- _Task objective_
Copy each line below as written, but skip the pictures.

═════ Input records ═════

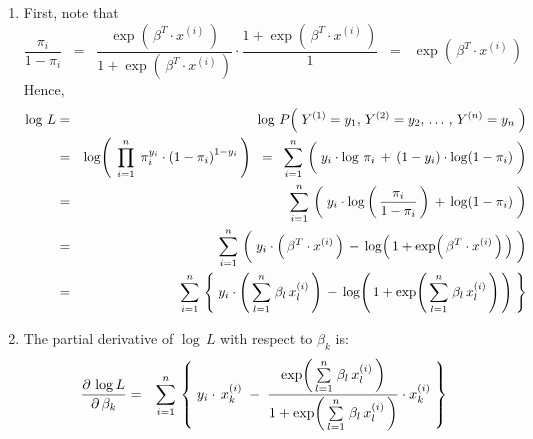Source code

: \begin{enumerate}
\item
	First, note that
	\begin{equation*}
	\dfrac{\pi_{i}}{1 - \pi_{i}}
	\;\; = \;\;
		\dfrac{\exp\!\left(\,\beta^{T} \cdot x^{(i)}\,\right)}{1 + \exp\!\left(\,\beta^{T} \cdot x^{(i)}\,\right)}
		\cdot
		\dfrac{1 + \exp\!\left(\,\beta^{T} \cdot x^{(i)}\,\right)}{1}
	\;\; = \;\;
		\exp\!\left(\,\beta^{T} \cdot x^{(i)}\,\right)
	\end{equation*}
	Hence,
	\begin{eqnarray*}
	\log\,L
	&=&
		\log\,P\!\left(\;Y^{(1)} = y_{1},\,Y^{(2)} = y_{2},\,\ldots\,,\,Y^{(n)} = y_{n}\;\right)
	\\
	&=&
		\log\!\left(\;\,
			\overset{n}{\underset{i=1}{\prod}}\;\, \pi_{i}^{y_{i}} \cdot \left(1 - \pi_{i}\right)^{1-y_{i}}
			\,\right)
	\;\;=\;\;
		\overset{n}{\underset{i=1}{\sum}}\,
		\left(\;
			y_{i}\cdot\log\,\pi_{i}
			\, \overset{{\color{white}\vert}}{+} \,
			(1-y_{i})\cdot\log\!\left(1 - \pi_{i}\right)
			\;\right)	
	\\
	&=&
		\overset{n}{\underset{i=1}{\sum}}\,
		\left(\;
			y_{i}\cdot\log\left(\,\dfrac{\pi_{i}}{1 - \pi_{i}}\,\right)
			\, \overset{{\color{white}\vert}}{+} \,
			\log\!\left(1 - \pi_{i}\right)
			\;\right)	
	\\
	&=&
		\overset{n}{\underset{i=1}{\sum}}\,
		\left(\;
			y_{i}\cdot\left(\,\beta^{T} \cdot x^{(i)}\,\right)
			\, \overset{{\color{white}\vert}}{-} \,
			\log\!\left(\,1 + \exp\!\left(\,\beta^{T} \cdot x^{(i)}\,\right)\,\right)
			\;\right)	
	\\
	&=&
		\overset{n}{\underset{i=1}{\sum}}\,
		\left\{\;
			y_{i}\cdot\left(\,\overset{n}{\underset{l=1}{\sum}}\;\beta_{l}\,x^{(i)}_{l}\,\right)
			\, \overset{{\color{white}\vert}}{-} \,
			\log\!\left(\,1 + \exp\!\left(\,\overset{n}{\underset{l=1}{\sum}}\;\beta_{l}\,x^{(i)}_{l}\,\right)\,\right)
			\;\right\}	
	\end{eqnarray*}
\item
	The partial derivative of $\log\,L$ with respect to $\beta_{k}$ is:
	\begin{eqnarray*}
	\dfrac{\partial\,\log L}{\partial\,\beta_{k}}
	&=&
		\overset{n}{\underset{i=1}{\sum}}\,
		\left\{\;
			y_{i}\cdot\,x^{(i)}_{k}
			\; \overset{{\color{white}\vert}}{-} \;
			\dfrac{
				\exp\!\left(\,\overset{n}{\underset{l=1}{\sum}}\;\beta_{l}\,x^{(i)}_{l}\,\right)
				}{
				1 + \exp\!\left(\,\overset{n}{\underset{l=1}{\sum}}\;\beta_{l}\,x^{(i)}_{l}\,\right)
				}
			\cdot
			x^{(i)}_{k}
			\;\right\}	

\end{eqnarray*}
\end{enumerate}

═════

- _Response to the exercise_
Source code

: \begin{enumerate}
\item
	First, note that
	\begin{equation*}
	\dfrac{\pi_{i}}{1 - \pi_{i}}
	\;\; = \;\;
		\dfrac{\exp\!\left(\,\beta^{T} \cdot x^{(i)}\,\right)}{1 + \exp\!\left(\,\beta^{T} \cdot x^{(i)}\,\right)}
		\cdot
		\dfrac{1 + \exp\!\left(\,\beta^{T} \cdot x^{(i)}\,\right)}{1}
	\;\; = \;\;
		\exp\!\left(\,\beta^{T} \cdot x^{(i)}\,\right)
	\end{equation*}
	Hence,
	\begin{eqnarray*}
	\log\,L
	&=&
		\log\,P\!\left(\;Y^{(1)} = y_{1},\,Y^{(2)} = y_{2},\,\ldots\,,\,Y^{(n)} = y_{n}\;\right)
	\\
	&=&
		\log\!\left(\;\,
			\overset{n}{\underset{i=1}{\prod}}\;\, \pi_{i}^{y_{i}} \cdot \left(1 - \pi_{i}\right)^{1-y_{i}}
			\,\right)
	\;\;=\;\;
		\overset{n}{\underset{i=1}{\sum}}\,
		\left(\;
			y_{i}\cdot\log\,\pi_{i}
			\, \overset{{\color{white}\vert}}{+} \,
			(1-y_{i})\cdot\log\!\left(1 - \pi_{i}\right)
			\;\right)	
	\\
	&=&
		\overset{n}{\underset{i=1}{\sum}}\,
		\left(\;
			y_{i}\cdot\log\left(\,\dfrac{\pi_{i}}{1 - \pi_{i}}\,\right)
			\, \overset{{\color{white}\vert}}{+} \,
			\log\!\left(1 - \pi_{i}\right)
			\;\right)	
	\\
	&=&
		\overset{n}{\underset{i=1}{\sum}}\,
		\left(\;
			y_{i}\cdot\left(\,\beta^{T} \cdot x^{(i)}\,\right)
			\, \overset{{\color{white}\vert}}{-} \,
			\log\!\left(\,1 + \exp\!\left(\,\beta^{T} \cdot x^{(i)}\,\right)\,\right)
			\;\right)	
	\\
	&=&
		\overset{n}{\underset{i=1}{\sum}}\,
		\left\{\;
			y_{i}\cdot\left(\,\overset{n}{\underset{l=1}{\sum}}\;\beta_{l}\,x^{(i)}_{l}\,\right)
			\, \overset{{\color{white}\vert}}{-} \,
			\log\!\left(\,1 + \exp\!\left(\,\overset{n}{\underset{l=1}{\sum}}\;\beta_{l}\,x^{(i)}_{l}\,\right)\,\right)
			\;\right\}	
	\end{eqnarray*}
\item
	The partial derivative of $\log\,L$ with respect to $\beta_{k}$ is:
	\begin{eqnarray*}
	\dfrac{\partial\,\log L}{\partial\,\beta_{k}}
	&=&
		\overset{n}{\underset{i=1}{\sum}}\,
		\left\{\;
			y_{i}\cdot\,x^{(i)}_{k}
			\; \overset{{\color{white}\vert}}{-} \;
			\dfrac{
				\exp\!\left(\,\overset{n}{\underset{l=1}{\sum}}\;\beta_{l}\,x^{(i)}_{l}\,\right)
				}{
				1 + \exp\!\left(\,\overset{n}{\underset{l=1}{\sum}}\;\beta_{l}\,x^{(i)}_{l}\,\right)
				}
			\cdot
			x^{(i)}_{k}
			\;\right\}	

\end{eqnarray*}
\end{enumerate}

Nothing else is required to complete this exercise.